▸ SOURCE MATERIAL
╔══

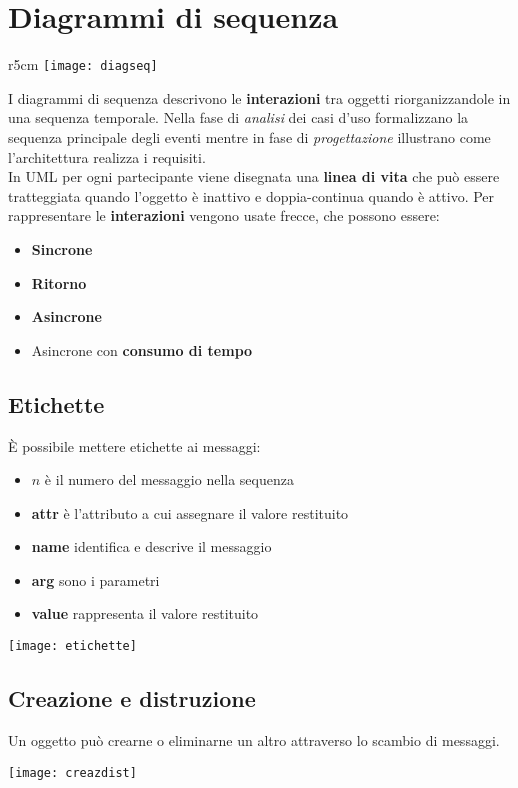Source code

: \newpage
\section{Diagrammi di sequenza}
\begin{wrapfigure}[10]{r}{5cm}
	\texttt{[image: diagseq]}
\end{wrapfigure}
I diagrammi di sequenza descrivono le \textbf{interazioni} tra oggetti riorganizzandole in una sequenza temporale. Nella fase di \textit{analisi} dei casi d'uso formalizzano la sequenza principale  degli eventi mentre in fase di \textit{progettazione} illustrano come l'architettura realizza i requisiti.\\

In UML per ogni partecipante viene disegnata una \textbf{linea di vita} che può essere tratteggiata quando l'oggetto è inattivo e doppia-continua quando è attivo. Per rappresentare le \textbf{interazioni} vengono usate frecce, che possono essere:
\begin{itemize}
	\item \textbf{Sincrone}
	\item \textbf{Ritorno}
	\item \textbf{Asincrone}
	\item Asincrone con \textbf{consumo di tempo}
\end{itemize}

\subsection{Etichette}
È possibile mettere etichette ai messaggi:
\begin{itemize}
	\item $n$ è il numero del messaggio nella sequenza
	\item \textbf{attr} è l'attributo a cui assegnare il valore restituito
	\item \textbf{name} identifica e descrive il messaggio
	\item \textbf{arg} sono i parametri
	\item \textbf{value} rappresenta il valore restituito
\end{itemize}
\begin{center}
	\texttt{[image: etichette]}
\end{center}

\subsection{Creazione e distruzione}
Un oggetto può crearne o eliminarne un altro attraverso lo scambio di messaggi.
\begin{center}
	\texttt{[image: creazdist]}
\end{center}

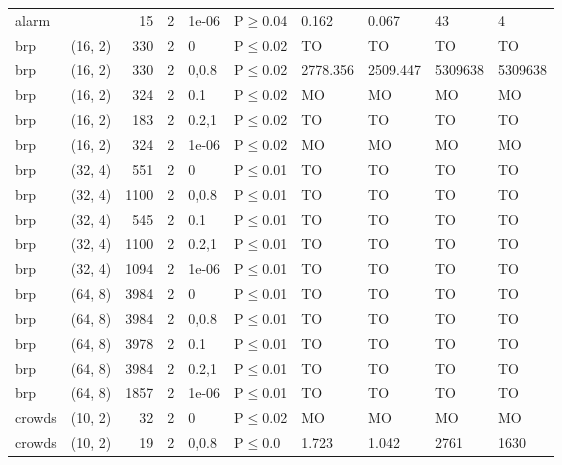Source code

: \begin{longtable}{llrrllllll}
 alarm         &           &     	15 &   2 & 1e-06 & P$\geq$0.04  & 0.162    & 0.067    & 43      & 4       \\
 brp           & (16, 2)   &    	330 &   2 & 0     & P$\leq$0.02  & TO       & TO       & TO      & TO      \\
 brp           & (16, 2)   &    	330 &   2 & 0,0.8 & P$\leq$0.02  & 2778.356 & 2509.447 & 5309638 & 5309638 \\
 brp           & (16, 2)   &    	324 &   2 & 0.1   & P$\leq$0.02  & MO       & MO       & MO      & MO      \\
 brp           & (16, 2)   &    	183 &   2 & 0.2,1 & P$\leq$0.02  & TO       & TO       & TO      & TO      \\
 brp           & (16, 2)   &    	324 &   2 & 1e-06 & P$\leq$0.02  & MO       & MO       & MO      & MO      \\
 brp           & (32, 4)   &    	551 &   2 & 0     & P$\leq$0.01  & TO       & TO       & TO      & TO      \\
 brp           & (32, 4)   &   	1100 &   2 & 0,0.8 & P$\leq$0.01  & TO       & TO       & TO      & TO      \\
 brp           & (32, 4)   &    	545 &   2 & 0.1   & P$\leq$0.01  & TO       & TO       & TO      & TO      \\
 brp           & (32, 4)   &   	1100 &   2 & 0.2,1 & P$\leq$0.01  & TO       & TO       & TO      & TO      \\
 brp           & (32, 4)   &   	1094 &   2 & 1e-06 & P$\leq$0.01  & TO       & TO       & TO      & TO      \\
 brp           & (64, 8)   &   	3984 &   2 & 0     & P$\leq$0.01  & TO       & TO       & TO      & TO      \\
 brp           & (64, 8)   &   	3984 &   2 & 0,0.8 & P$\leq$0.01  & TO       & TO       & TO      & TO      \\
 brp           & (64, 8)   &   	3978 &   2 & 0.1   & P$\leq$0.01  & TO       & TO       & TO      & TO      \\
 brp           & (64, 8)   &   	3984 &   2 & 0.2,1 & P$\leq$0.01  & TO       & TO       & TO      & TO      \\
 brp           & (64, 8)   &   	1857 &   2 & 1e-06 & P$\leq$0.01  & TO       & TO       & TO      & TO      \\
 crowds        & (10, 2)   &     	32 &   2 & 0     & P$\leq$0.02  & MO       & MO       & MO      & MO      \\
 crowds        & (10, 2)   &     	19 &   2 & 0,0.8 & P$\leq$0.0   & 1.723    & 1.042    & 2761    & 1630    \\

\end{longtable}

╚══

▸ WORK INSTRUCTION
When you return the listing, keep each line exact and leave the pictures out.

▸ ANSWER TO THIS TASK
Source code

: \newpage
\section{Diagrammi di sequenza}
\begin{wrapfigure}[10]{r}{5cm}
	\texttt{[image: diagseq]}
\end{wrapfigure}
I diagrammi di sequenza descrivono le \textbf{interazioni} tra oggetti riorganizzandole in una sequenza temporale. Nella fase di \textit{analisi} dei casi d'uso formalizzano la sequenza principale  degli eventi mentre in fase di \textit{progettazione} illustrano come l'architettura realizza i requisiti.\\

In UML per ogni partecipante viene disegnata una \textbf{linea di vita} che può essere tratteggiata quando l'oggetto è inattivo e doppia-continua quando è attivo. Per rappresentare le \textbf{interazioni} vengono usate frecce, che possono essere:
\begin{itemize}
	\item \textbf{Sincrone}
	\item \textbf{Ritorno}
	\item \textbf{Asincrone}
	\item Asincrone con \textbf{consumo di tempo}
\end{itemize}

\subsection{Etichette}
È possibile mettere etichette ai messaggi:
\begin{itemize}
	\item $n$ è il numero del messaggio nella sequenza
	\item \textbf{attr} è l'attributo a cui assegnare il valore restituito
	\item \textbf{name} identifica e descrive il messaggio
	\item \textbf{arg} sono i parametri
	\item \textbf{value} rappresenta il valore restituito
\end{itemize}
\begin{center}
	\texttt{[image: etichette]}
\end{center}

\subsection{Creazione e distruzione}
Un oggetto può crearne o eliminarne un altro attraverso lo scambio di messaggi.
\begin{center}
	\texttt{[image: creazdist]}
\end{center}

Source code

: \begin{longtable}{llrrllllll}
 alarm         &           &     	15 &   2 & 1e-06 & P$\geq$0.04  & 0.162    & 0.067    & 43      & 4       \\
 brp           & (16, 2)   &    	330 &   2 & 0     & P$\leq$0.02  & TO       & TO       & TO      & TO      \\
 brp           & (16, 2)   &    	330 &   2 & 0,0.8 & P$\leq$0.02  & 2778.356 & 2509.447 & 5309638 & 5309638 \\
 brp           & (16, 2)   &    	324 &   2 & 0.1   & P$\leq$0.02  & MO       & MO       & MO      & MO      \\
 brp           & (16, 2)   &    	183 &   2 & 0.2,1 & P$\leq$0.02  & TO       & TO       & TO      & TO      \\
 brp           & (16, 2)   &    	324 &   2 & 1e-06 & P$\leq$0.02  & MO       & MO       & MO      & MO      \\
 brp           & (32, 4)   &    	551 &   2 & 0     & P$\leq$0.01  & TO       & TO       & TO      & TO      \\
 brp           & (32, 4)   &   	1100 &   2 & 0,0.8 & P$\leq$0.01  & TO       & TO       & TO      & TO      \\
 brp           & (32, 4)   &    	545 &   2 & 0.1   & P$\leq$0.01  & TO       & TO       & TO      & TO      \\
 brp           & (32, 4)   &   	1100 &   2 & 0.2,1 & P$\leq$0.01  & TO       & TO       & TO      & TO      \\
 brp           & (32, 4)   &   	1094 &   2 & 1e-06 & P$\leq$0.01  & TO       & TO       & TO      & TO      \\
 brp           & (64, 8)   &   	3984 &   2 & 0     & P$\leq$0.01  & TO       & TO       & TO      & TO      \\
 brp           & (64, 8)   &   	3984 &   2 & 0,0.8 & P$\leq$0.01  & TO       & TO       & TO      & TO      \\
 brp           & (64, 8)   &   	3978 &   2 & 0.1   & P$\leq$0.01  & TO       & TO       & TO      & TO      \\
 brp           & (64, 8)   &   	3984 &   2 & 0.2,1 & P$\leq$0.01  & TO       & TO       & TO      & TO      \\
 brp           & (64, 8)   &   	1857 &   2 & 1e-06 & P$\leq$0.01  & TO       & TO       & TO      & TO      \\
 crowds        & (10, 2)   &     	32 &   2 & 0     & P$\leq$0.02  & MO       & MO       & MO      & MO      \\
 crowds        & (10, 2)   &     	19 &   2 & 0,0.8 & P$\leq$0.0   & 1.723    & 1.042    & 2761    & 1630    \\

\end{longtable}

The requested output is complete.